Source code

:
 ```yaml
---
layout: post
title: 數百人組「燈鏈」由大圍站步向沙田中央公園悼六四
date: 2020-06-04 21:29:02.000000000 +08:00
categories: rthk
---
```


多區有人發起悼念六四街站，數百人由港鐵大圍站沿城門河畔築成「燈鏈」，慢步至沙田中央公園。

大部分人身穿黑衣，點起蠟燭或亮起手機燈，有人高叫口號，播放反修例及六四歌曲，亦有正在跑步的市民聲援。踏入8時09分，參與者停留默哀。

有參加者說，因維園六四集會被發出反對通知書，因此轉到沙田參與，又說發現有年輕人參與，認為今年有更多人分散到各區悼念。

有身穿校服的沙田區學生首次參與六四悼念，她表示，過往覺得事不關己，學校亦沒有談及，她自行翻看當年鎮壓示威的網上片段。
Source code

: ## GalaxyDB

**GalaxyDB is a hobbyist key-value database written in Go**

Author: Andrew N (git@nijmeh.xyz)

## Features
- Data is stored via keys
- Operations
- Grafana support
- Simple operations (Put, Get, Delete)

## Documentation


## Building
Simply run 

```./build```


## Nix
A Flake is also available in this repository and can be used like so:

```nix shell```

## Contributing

• • • • •

(ACTIVITY):
Type the data again exactly. Leave nothing out.

(ANSWER BELOW):
Source code

:
 ```yaml
---
layout: post
title: 數百人組「燈鏈」由大圍站步向沙田中央公園悼六四
date: 2020-06-04 21:29:02.000000000 +08:00
categories: rthk
---
```


多區有人發起悼念六四街站，數百人由港鐵大圍站沿城門河畔築成「燈鏈」，慢步至沙田中央公園。

大部分人身穿黑衣，點起蠟燭或亮起手機燈，有人高叫口號，播放反修例及六四歌曲，亦有正在跑步的市民聲援。踏入8時09分，參與者停留默哀。

有參加者說，因維園六四集會被發出反對通知書，因此轉到沙田參與，又說發現有年輕人參與，認為今年有更多人分散到各區悼念。

有身穿校服的沙田區學生首次參與六四悼念，她表示，過往覺得事不關己，學校亦沒有談及，她自行翻看當年鎮壓示威的網上片段。
Source code

: ## GalaxyDB

**GalaxyDB is a hobbyist key-value database written in Go**

Author: Andrew N (git@nijmeh.xyz)

## Features
- Data is stored via keys
- Operations
- Grafana support
- Simple operations (Put, Get, Delete)

## Documentation


## Building
Simply run 

```./build```


## Nix
A Flake is also available in this repository and can be used like so:

```nix shell```

## Contributing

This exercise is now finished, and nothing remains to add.